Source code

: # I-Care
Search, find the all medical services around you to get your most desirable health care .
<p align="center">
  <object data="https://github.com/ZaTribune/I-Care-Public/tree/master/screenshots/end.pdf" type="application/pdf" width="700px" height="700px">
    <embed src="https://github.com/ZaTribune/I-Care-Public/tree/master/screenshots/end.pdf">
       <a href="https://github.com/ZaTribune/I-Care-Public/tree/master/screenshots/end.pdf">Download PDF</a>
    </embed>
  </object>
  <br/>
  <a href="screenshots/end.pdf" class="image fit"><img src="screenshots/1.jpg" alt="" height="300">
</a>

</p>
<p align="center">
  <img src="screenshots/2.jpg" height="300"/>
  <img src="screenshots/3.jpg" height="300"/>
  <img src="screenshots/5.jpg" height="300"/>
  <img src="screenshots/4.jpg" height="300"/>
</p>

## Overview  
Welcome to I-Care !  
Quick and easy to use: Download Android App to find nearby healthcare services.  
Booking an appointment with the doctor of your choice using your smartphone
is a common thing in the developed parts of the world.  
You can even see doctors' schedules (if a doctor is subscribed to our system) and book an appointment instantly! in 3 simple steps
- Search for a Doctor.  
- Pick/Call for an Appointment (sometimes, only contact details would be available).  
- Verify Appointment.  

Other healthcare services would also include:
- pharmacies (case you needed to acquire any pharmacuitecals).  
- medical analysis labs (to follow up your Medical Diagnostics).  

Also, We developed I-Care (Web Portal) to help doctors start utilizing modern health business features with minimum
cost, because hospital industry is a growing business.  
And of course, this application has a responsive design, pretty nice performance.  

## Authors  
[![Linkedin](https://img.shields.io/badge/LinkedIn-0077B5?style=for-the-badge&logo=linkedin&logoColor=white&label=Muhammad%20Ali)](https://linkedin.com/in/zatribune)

- - - -

▶ **What is being asked**: Only these lines should appear in the reply: the one containing "- Pick/Call for", the last line of the data, and all lines between them, each copied exactly.

▶ **Response for this exercise**:
- Pick/Call for an Appointment (sometimes, only contact details would be available).  
- Verify Appointment.  

Other healthcare services would also include:
- pharmacies (case you needed to acquire any pharmacuitecals).  
- medical analysis labs (to follow up your Medical Diagnostics).  

Also, We developed I-Care (Web Portal) to help doctors start utilizing modern health business features with minimum
cost, because hospital industry is a growing business.  
And of course, this application has a responsive design, pretty nice performance.  

## Authors  
[![Linkedin](https://img.shields.io/badge/LinkedIn-0077B5?style=for-the-badge&logo=linkedin&logoColor=white&label=Muhammad%20Ali)](https://linkedin.com/in/zatribune)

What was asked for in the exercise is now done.